## Exercise description
Filter the listing below, copying every line in which the word "License" appears.

::::::::::

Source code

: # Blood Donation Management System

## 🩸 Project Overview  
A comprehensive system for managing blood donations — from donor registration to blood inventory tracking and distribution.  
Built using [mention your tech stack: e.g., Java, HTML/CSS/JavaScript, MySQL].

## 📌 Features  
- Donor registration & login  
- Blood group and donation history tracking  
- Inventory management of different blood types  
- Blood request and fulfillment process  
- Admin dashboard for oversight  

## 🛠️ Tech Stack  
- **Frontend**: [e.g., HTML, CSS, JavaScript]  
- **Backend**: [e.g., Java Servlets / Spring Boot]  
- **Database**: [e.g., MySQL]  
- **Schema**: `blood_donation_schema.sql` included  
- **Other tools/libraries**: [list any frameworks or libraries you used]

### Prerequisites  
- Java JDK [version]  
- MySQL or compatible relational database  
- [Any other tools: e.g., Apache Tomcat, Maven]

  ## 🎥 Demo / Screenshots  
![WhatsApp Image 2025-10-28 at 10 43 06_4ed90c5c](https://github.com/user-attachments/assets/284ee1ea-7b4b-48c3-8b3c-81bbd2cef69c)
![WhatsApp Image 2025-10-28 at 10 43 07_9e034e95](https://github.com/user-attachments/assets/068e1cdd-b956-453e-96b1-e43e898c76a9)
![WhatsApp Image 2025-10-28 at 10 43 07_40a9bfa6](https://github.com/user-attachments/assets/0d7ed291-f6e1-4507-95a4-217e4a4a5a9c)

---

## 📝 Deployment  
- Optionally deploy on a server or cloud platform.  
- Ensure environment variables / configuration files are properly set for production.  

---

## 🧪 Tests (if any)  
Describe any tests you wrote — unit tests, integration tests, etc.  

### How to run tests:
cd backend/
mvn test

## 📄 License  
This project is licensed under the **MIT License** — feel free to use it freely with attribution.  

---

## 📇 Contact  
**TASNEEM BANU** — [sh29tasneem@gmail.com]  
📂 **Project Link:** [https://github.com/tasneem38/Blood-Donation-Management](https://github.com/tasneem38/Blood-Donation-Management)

::::::::::

## Expected answer
## 📄 License  
This project is licensed under the **MIT License** — feel free to use it freely with attribution.  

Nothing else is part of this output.